Wait. Rosy picture? Well and happy? What's with the quarter life crisis tag line, huh? Well, sometimes 'happy' doesn't feel like enough. Lately, I've been wanting more. Oh, poor bored housewife, I know. But it's good, for this spurred my initial decision to go back to school, and that's a very good thing. But lately that restlessness has been creeping back. Convertibles aren't very family-friendly, and God-knows I don't need hair plugs.
Solution? (Pay attention, other SAHMs. This can save you so much heartache.)
It's revolutionary.
Life changing.

Red lipstick.
Ok, so as most of my friends know I've been sucked into the world of Mad Men and my masochistic jerk of a boyfriend Don Draper. (But, I'll change him, s'alls good.)

Loved the escapism of the show, but seeing those women, always perfectly coiffed, demure and stylish and not covered in the breakfast, lunch, AND dinner (of yesterday) was getting me down.
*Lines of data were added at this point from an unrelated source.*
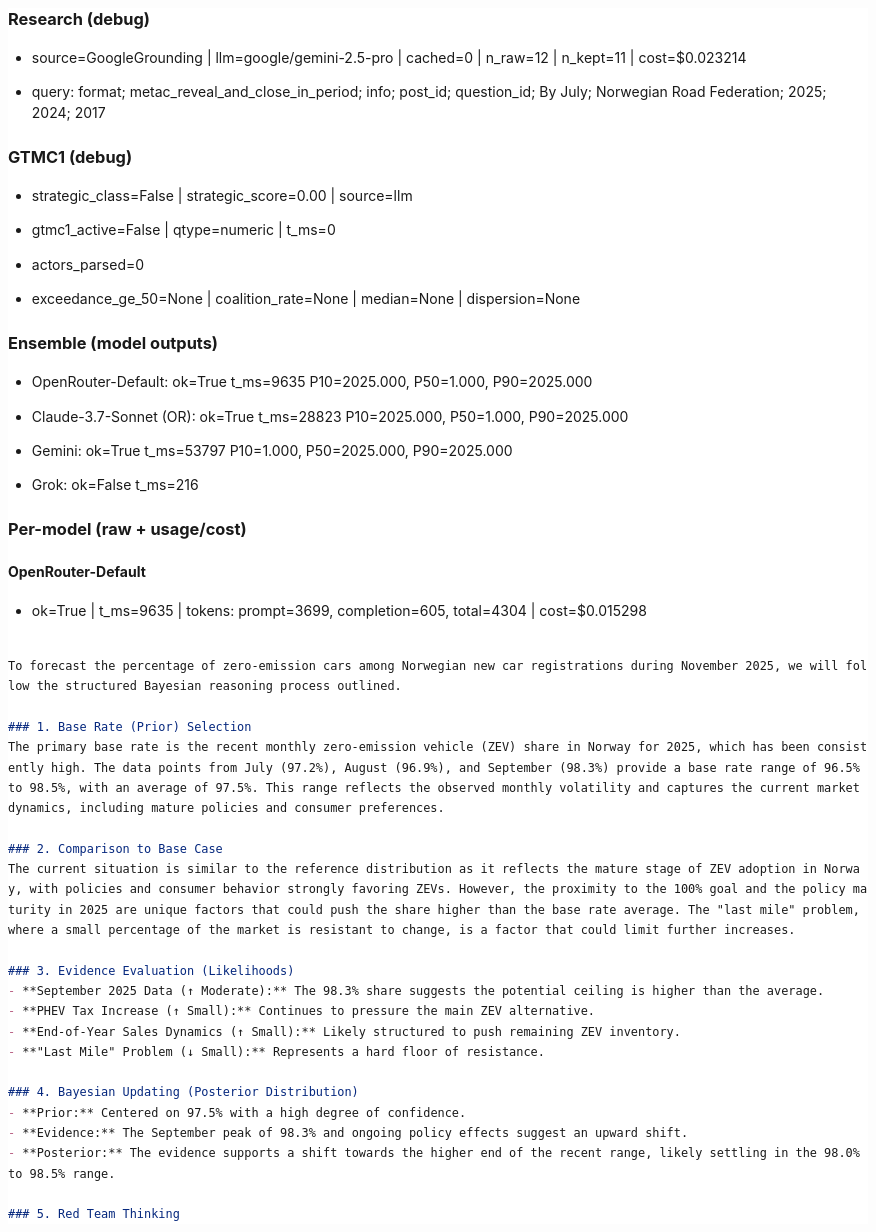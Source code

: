 ### Research (debug)

- source=GoogleGrounding | llm=google/gemini-2.5-pro | cached=0 | n_raw=12 | n_kept=11 | cost=$0.023214

- query: format; metac_reveal_and_close_in_period; info; post_id; question_id; By July; Norwegian Road Federation; 2025; 2024; 2017

### GTMC1 (debug)

- strategic_class=False | strategic_score=0.00 | source=llm

- gtmc1_active=False | qtype=numeric | t_ms=0

- actors_parsed=0

- exceedance_ge_50=None | coalition_rate=None | median=None | dispersion=None

### Ensemble (model outputs)

- OpenRouter-Default: ok=True t_ms=9635 P10=2025.000, P50=1.000, P90=2025.000

- Claude-3.7-Sonnet (OR): ok=True t_ms=28823 P10=2025.000, P50=1.000, P90=2025.000

- Gemini: ok=True t_ms=53797 P10=1.000, P50=2025.000, P90=2025.000

- Grok: ok=False t_ms=216



### Per-model (raw + usage/cost)

#### OpenRouter-Default

- ok=True | t_ms=9635 | tokens: prompt=3699, completion=605, total=4304 | cost=$0.015298

```md

To forecast the percentage of zero-emission cars among Norwegian new car registrations during November 2025, we will follow the structured Bayesian reasoning process outlined.

### 1. Base Rate (Prior) Selection
The primary base rate is the recent monthly zero-emission vehicle (ZEV) share in Norway for 2025, which has been consistently high. The data points from July (97.2%), August (96.9%), and September (98.3%) provide a base rate range of 96.5% to 98.5%, with an average of 97.5%. This range reflects the observed monthly volatility and captures the current market dynamics, including mature policies and consumer preferences.

### 2. Comparison to Base Case
The current situation is similar to the reference distribution as it reflects the mature stage of ZEV adoption in Norway, with policies and consumer behavior strongly favoring ZEVs. However, the proximity to the 100% goal and the policy maturity in 2025 are unique factors that could push the share higher than the base rate average. The "last mile" problem, where a small percentage of the market is resistant to change, is a factor that could limit further increases.

### 3. Evidence Evaluation (Likelihoods)
- **September 2025 Data (↑ Moderate):** The 98.3% share suggests the potential ceiling is higher than the average.
- **PHEV Tax Increase (↑ Small):** Continues to pressure the main ZEV alternative.
- **End-of-Year Sales Dynamics (↑ Small):** Likely structured to push remaining ZEV inventory.
- **"Last Mile" Problem (↓ Small):** Represents a hard floor of resistance.

### 4. Bayesian Updating (Posterior Distribution)
- **Prior:** Centered on 97.5% with a high degree of confidence.
- **Evidence:** The September peak of 98.3% and ongoing policy effects suggest an upward shift.
- **Posterior:** The evidence supports a shift towards the higher end of the recent range, likely settling in the 98.0% to 98.5% range.

### 5. Red Team Thinking
```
I felt so unglamorous. Before I was a mommy, I needed to look good for my job. I wore heels and stockings and mascara and jewelry. And my underwear matched my bras. I was kinda sexy. That was who I was when Mr. fell for me. And, somewhere from then to now, I became someone who wore nursing bras long after I stopped nursing, long pants because I didn't have time to shave, and a ponytail, everysingleday. Someone who looked nothing like this:

Then, a revolution. In the amount of time it takes to put on a pair of ratty yoga pants, a tank top, and Chapstick you can instead put on (secondhand) designer jeans, a bright blouse, and Red Lipstick. Add a fancy clip to your ponytail and a sandal instead of rubber flip flops, and you no longer scream "I have young children, I haven't had an adult conversation in a week, I think I may have poo under my fingernail, and yes, I am aware that my son just pulled my elastic-waisted shorts down." Seriously, SAME amount of time!
So what if I look like a hooker in my push-up bra and Red Lipstick at the gas station? Who cares if no one wears stockings in Hawaii because they are flippin' HOT? I wanna wear this flirty skirt, darnnit (and I still don't have time to shave). Even if I don't actually plan on leaving to go anywhere. Maybe the UPS man will stop by.
And if he does, I'll be ready.

Caring about how I look again has been good for me. I do fear it is affecting my daughter, though. She spent about forty minutes in the mirror this morning, wetting, combing, rewetting, recombing her hair. And then she asked to wear some of my lipstick.

I told her when she's a mommy, I'll buy her a tube of her very own.